The Goldwater Institute joined forces with our friends at the North Carolina-based John Locke Foundation and the Dallas Market Center today to urge the U.S. Supreme Court to strike down the so-called “Liberation Day” tariffs. Coming only days after the Wall Street Journal reported that the White House is “quietly watering down” some of these tariffs due to the way they’ve increased costs for American consumers and alienated international allies, our brief argues that the tariffs exceed the President’s authority and threaten fundamental constitutional values.
Administration lawyers claim that a federal statute called IEEPA allows the President to impose tariffs by simply signing a piece of paper, without any involvement from Congress. But that’s not true. For one thing, the Constitution clearly says that only “Congress shall have power to lay and collect taxes, duties, imposts and excises”—not the President. And IEEPA doesn’t say otherwise. Far from allowing the President to impose tariffs, that law says the President can “investigate, block during the pendency of an investigation, regulate, direct and compel, nullify, void, prevent or prohibit, any … importation or exportation.” Only by stretching the word “regulate” to an unreasonable extreme can anyone view this as allowing the President to impose taxes on Americans in whatever amount he chooses, for however long he likes.
But there’s a deeper reason why the tariffs are not legally authorized. IEEPA only applies in cases of emergency—and as we argue in our brief, there’s no emergency here. The word “emergency” means an incident that makes the ordinary process of lawmaking impossible. But the United States has run a “trade deficit” since 1976, and Congress has passed many laws to deal with that. This alone proves there’s no emergency. Although the government’s lawyers argue that the President alone decides whether there’s an emergency—and that courts have no say in the matter—we point out in our brief that courts rule on the existence or non-existence of emergencies all the time. It’s quite common for state courts to do so, given that many state constitutions have provisions that apply only if there is or isn’t an emergency—and bureaucrats often try to take advantage by declaring things to be “emergencies” when they aren’t.
What’s more, as an ordinary matter of economics, trade imbalances aren’t emergencies at all. They simply reflect the high standard of living in the United States—where people are wealthy enough that they can pay foreigners to make products for them instead of having to make them themselves. That’s a good thing. An old joke among economists captures this basic truth: “I have a huge trade deficit with my grocery store—I’ve bought lots of eggs and milk from them over the years, and they’ve never bought anything from me!” As our brief explains, the whole notion of “trade deficit” rests on a misunderstanding of basic economics.
The problem with the “Liberation Day” tariffs is far deeper than economic, however. Our founding fathers were well aware of how dangerous it would be to let a single person impose taxes on the country without meaningful checks and balances.

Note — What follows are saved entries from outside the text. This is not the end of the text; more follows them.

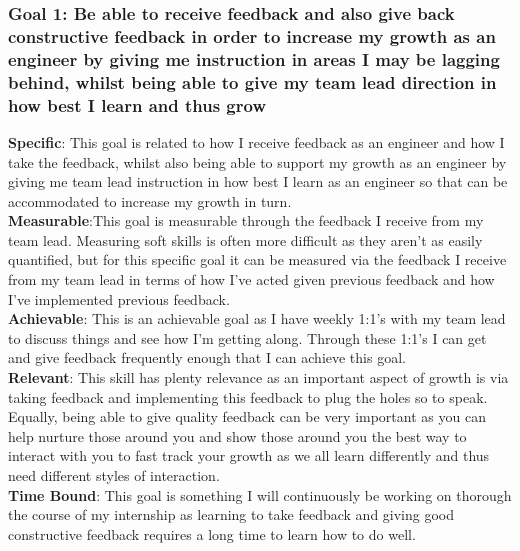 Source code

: \documentclass[12pt]{article} %
\begin{document}
\subsubsection{Goal 1: Be able to receive feedback and also give back constructive feedback in order to increase my growth as an engineer by giving me instruction in areas I may be lagging behind, whilst being able to give my team lead direction in how best I learn and thus grow}
\textbf{Specific}: This goal is related to how I receive feedback as an engineer and how I take the feedback,  whilst also being able to support my growth as an engineer by giving me team lead instruction in how best I learn as an engineer so that can be accommodated to increase my growth in turn. 
\\ \textbf{Measurable}:This goal is measurable through the feedback I receive from my team lead.  Measuring soft skills is often more difficult as they aren't as easily quantified,  but for this specific goal it can be measured via the feedback I receive from my team lead in terms of how I've acted given previous feedback and how I've implemented previous feedback.
\\ \textbf{Achievable}: This is an achievable goal as I have weekly 1:1's with my team lead to discuss things and see how I'm getting along.  Through these 1:1's I can get and give feedback frequently enough that I can achieve this goal. 
\\ \textbf{Relevant}: This skill has plenty relevance as an important aspect of growth is via taking feedback and implementing this feedback to plug the holes so to speak.  Equally,  being able to give quality feedback can be very important as you can help nurture those around you and show those around you the best way to interact with you to fast track your growth as we all learn differently and thus need different styles of interaction.
\\ \textbf{Time Bound}: This goal is something I will continuously be working on thorough the course of my internship as learning to take feedback and giving good constructive feedback requires a long time to learn how to do well. 
\end{document}
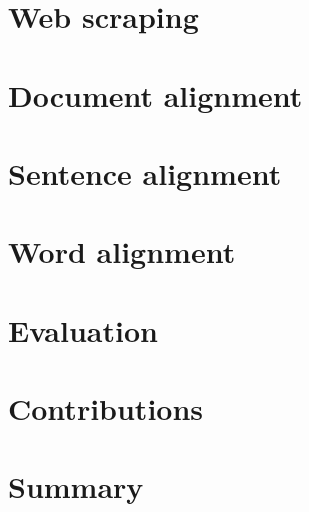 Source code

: 




\tableofcontents


\chapter{Web scraping}
\chapter{Document alignment}
\chapter{Sentence alignment}
\chapter{Word alignment}

\chapter{Evaluation}
\chapter{Contributions}
\chapter{Summary}

%
\printbibliography
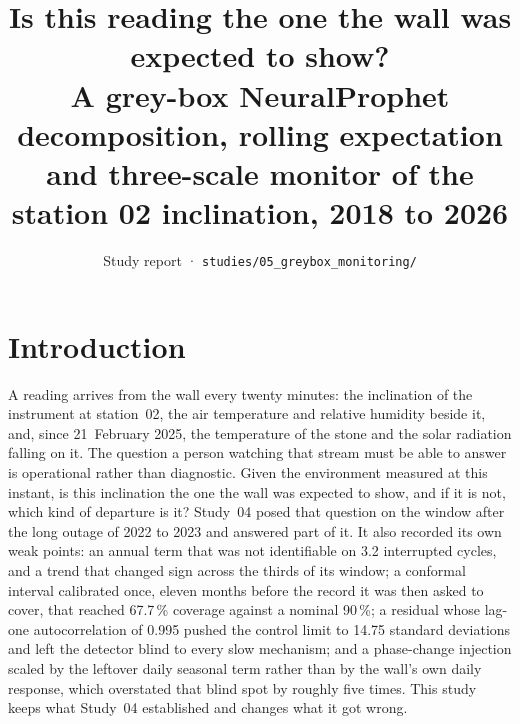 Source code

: \documentclass[11pt,a4paper]{article}
\title{\vspace{-1.2cm}\textbf{Is this reading the one the wall was expected to show?}\\[2mm]
\large A grey-box NeuralProphet decomposition, rolling expectation and
three-scale monitor of the station 02 inclination, 2018 to 2026}
\author{Study report · \texttt{studies/05\_greybox\_monitoring/}}
\date{}
\begin{document}
\maketitle
\thispagestyle{fancy}

\tableofcontents

\section{Introduction}
\label{sec:intro}

A reading arrives from the wall every twenty minutes: the inclination of the
instrument at station~02, the air temperature and relative humidity beside it,
and, since 21~February 2025, the temperature of the stone and the solar
radiation falling on it. The question a person watching that stream must be
able to answer is operational rather than diagnostic. Given the environment
measured at this instant, is this inclination the one the wall was expected to
show, and if it is not, which kind of departure is it? Study~04 posed that
question on the window after the long outage of 2022 to 2023 and answered part
of it. It also recorded its own weak points: an annual term that was not
identifiable on 3.2 interrupted cycles, and a trend that changed sign across
the thirds of its window; a conformal interval calibrated
once, eleven months before the record it was then asked to cover, that reached
67.7\,\% coverage against a nominal 90\,\%; a residual whose lag-one
autocorrelation of 0.995 pushed the control limit to 14.75 standard deviations
and left the detector blind to every slow mechanism; and a phase-change
injection scaled by the leftover daily seasonal term rather than by the wall's
own daily response, which overstated that blind spot by roughly five times.
This study keeps what Study~04 established and changes what it got wrong.
\end{document}
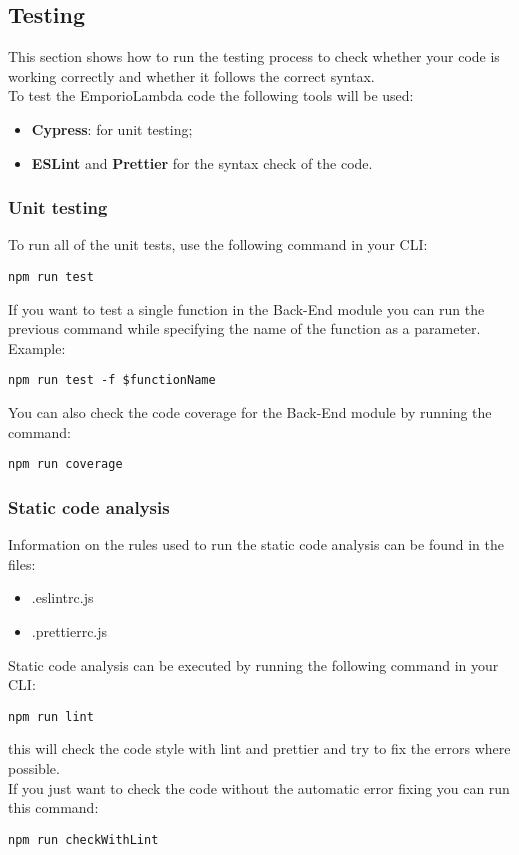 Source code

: \subsection{Testing}
This section shows how to run the testing process to check whether your code is working correctly and whether it follows the correct syntax. \\ 
To test the EmporioLambda code the following tools will be used:
\begin{itemize}
\item \textbf{Cypress}: for unit testing;
\item \textbf{ESLint} and \textbf{Prettier} for the syntax check of the code.
\end{itemize}

\subsubsection{Unit testing}
To run all of the unit tests, use the following command in your CLI:
\begin{center}
\texttt{npm run test}
\end{center}
If you want to test a single function in the Back-End module you can run the previous command while specifying the name of the function as a parameter.\\
Example:
\begin{center}
\texttt{npm run test -f \$functionName}
\end{center}
You can also check the code coverage for the Back-End module by running the command:
\begin{center}
\texttt{npm run coverage}
\end{center}

\subsubsection{Static code analysis}
Information on the rules used to run the static code analysis can be found in the files:
\begin{itemize}
\item .eslintrc.js
\item .prettierrc.js
\end{itemize}
Static code analysis can be executed by running the following command in your CLI:
\begin{center}
\texttt{npm run lint}
\end{center}
this will check the code style with lint and prettier and try to fix the errors where possible.\\ 
If you just want to check the code without the automatic error fixing you can run this command:
\begin{center}
\texttt{npm run checkWithLint}
\end{center} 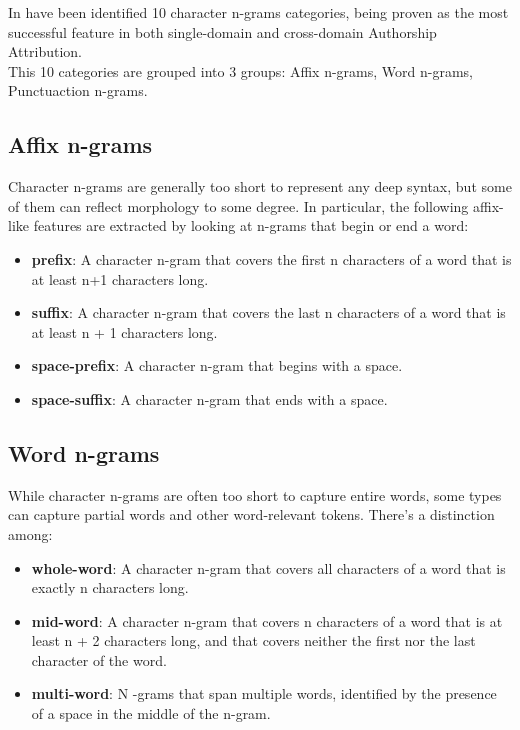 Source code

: In \cite{sapkota2015not} have been identified 10 character n-grams categories, being proven as the most successful feature in both single-domain and cross-domain Authorship Attribution.\\
This 10 categories are grouped into 3 groups: Affix n-grams, Word n-grams, Punctuaction n-grams.

\subsection{Affix n-grams}
Character n-grams are generally too short to represent any deep syntax, but some of them can reflect morphology to some degree. In particular, the following affix-like features are extracted by looking at n-grams that begin or end a word:

\begin{itemize}
	\item \textbf{prefix}: A character n-gram that covers the first n characters of a word that is at least n+1 characters long.
	\item \textbf{suffix}: A character n-gram that covers the last n characters of a word that is at least n + 1 characters long.
	\item \textbf{space-prefix}: A character n-gram that begins with a space.
	\item \textbf{space-suffix}: A character n-gram that ends with a space.
\end{itemize}

\subsection{Word n-grams}
While character n-grams are often too short to capture entire words, some types can capture partial
words and other word-relevant tokens. There's a distinction among:

\begin{itemize}
	\item \textbf{whole-word}: A character n-gram that covers all characters of a word that is exactly n characters long.
	\item \textbf{mid-word}: A character n-gram that covers n characters of a word that is at least n + 2 characters long, and that covers neither the first nor the last character of the word.
	\item \textbf{multi-word}: N -grams that span multiple words, identified by the presence of a space in the middle of the n-gram.
\end{itemize}

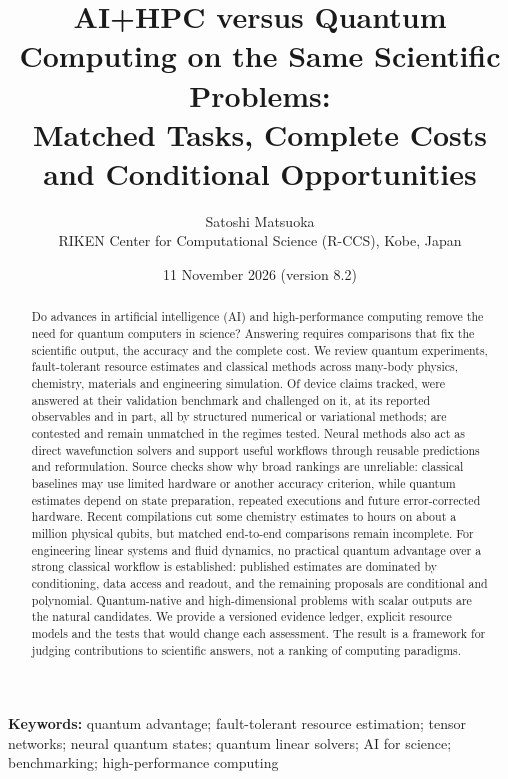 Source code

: \documentclass[10pt,a4paper]{article}
\title{\textbf{AI+HPC versus Quantum Computing on the Same Scientific Problems:}\\[3pt]
\Large Matched Tasks, Complete Costs and Conditional Opportunities}
\author{Satoshi Matsuoka\\[2pt]
\small RIKEN Center for Computational Science (R-CCS), Kobe, Japan}
\date{\small 11 November 2026 (version 8.2)}
\begin{document}
\maketitle

\begin{abstract}
\noindent
Do advances in artificial intelligence (AI) and high-performance computing remove the need for quantum computers in science? Answering requires comparisons that fix the scientific output, the accuracy and the complete cost. We review quantum experiments, fault-tolerant resource estimates and classical methods across many-body physics, chemistry, materials and engineering simulation. Of \wTimeline{} device claims tracked, \wTLvalidation{} were answered at their validation benchmark and \wTLchallenged{} challenged on it, \wTLobservables{} at its reported observables and \wTLpartial{} in part, all by structured numerical or variational methods; \wTLcontested{} are contested and \wTLopen{} remain unmatched in the regimes tested. Neural methods also act as direct wavefunction solvers and support useful workflows through reusable predictions and reformulation. Source checks show why broad rankings are unreliable: classical baselines may use limited hardware or another accuracy criterion, while quantum estimates depend on state preparation, repeated executions and future error-corrected hardware. Recent compilations cut some chemistry estimates to hours on about a million physical qubits, but matched end-to-end comparisons remain incomplete. For engineering linear systems and fluid dynamics, no practical quantum advantage over a strong classical workflow is established: published estimates are dominated by conditioning, data access and readout, and the remaining proposals are conditional and polynomial. Quantum-native and high-dimensional problems with scalar outputs are the natural candidates. We provide a versioned evidence ledger, explicit resource models and the tests that would change each assessment. The result is a framework for judging contributions to scientific answers, not a ranking of computing paradigms.
\end{abstract}

\noindent\textbf{Keywords:} quantum advantage; fault-tolerant resource estimation; tensor networks; neural quantum states; quantum linear solvers; AI for science; benchmarking; high-performance computing

\tableofcontents
\newpage
\end{document}
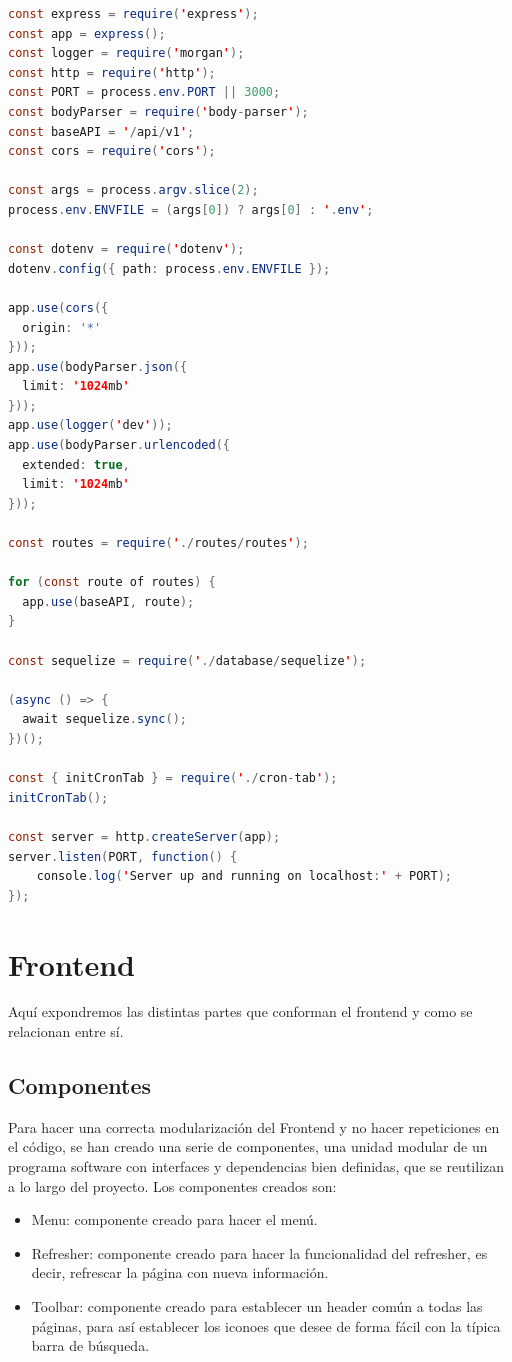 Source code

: \begin{lstlisting}[language=Java,caption={App.js},captionpos=b]
const express = require('express');
const app = express();
const logger = require('morgan');
const http = require('http');
const PORT = process.env.PORT || 3000;
const bodyParser = require('body-parser');
const baseAPI = '/api/v1';
const cors = require('cors');

const args = process.argv.slice(2);
process.env.ENVFILE = (args[0]) ? args[0] : '.env';

const dotenv = require('dotenv');
dotenv.config({ path: process.env.ENVFILE });

app.use(cors({
  origin: '*'
}));
app.use(bodyParser.json({
  limit: '1024mb'
}));
app.use(logger('dev'));
app.use(bodyParser.urlencoded({
  extended: true,
  limit: '1024mb'
}));

const routes = require('./routes/routes');

for (const route of routes) {
  app.use(baseAPI, route);
}

const sequelize = require('./database/sequelize');

(async () => {
  await sequelize.sync();
})();

const { initCronTab } = require('./cron-tab');
initCronTab();

const server = http.createServer(app);
server.listen(PORT, function() {
    console.log('Server up and running on localhost:' + PORT);
});
\end{lstlisting}

\section{Frontend}
Aquí expondremos las distintas partes que conforman el frontend y como se relacionan entre sí.

\subsection{Componentes}
Para hacer una correcta modularización del Frontend y no hacer repeticiones en el código, se han creado una serie de componentes, una unidad modular de un programa software con interfaces y dependencias bien definidas, que se reutilizan a lo largo del proyecto. Los componentes creados son:

\begin{itemize}
    \item Menu: componente creado para hacer el menú.
    \item Refresher: componente creado para hacer la funcionalidad del refresher, es decir, refrescar la página con nueva información.
    \item Toolbar: componente creado para establecer un header común a todas las páginas, para así establecer los iconoes que desee de forma fácil con la típica barra de búsqueda.
\end{itemize}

The history of England in the century before the American Revolution was one of violent civil war, thanks largely to the attempts by kings to impose taxes without Parliament’s involvement. Indeed, even the American colonies suffered, when King Charles II established a dictatorship over the New England colonies and empowered a single man, named Edmond Andros, to levy taxes on Americans without the involvement of their legislatures. That outraged the colonists so much that they overthrew Andros and proclaimed “no taxation without representation”—almost a hundred years before we declared independence. And incidents like that were still on the minds of our founding fathers when they wrote the Constitution—and gave Congress, not the President, the power to tax.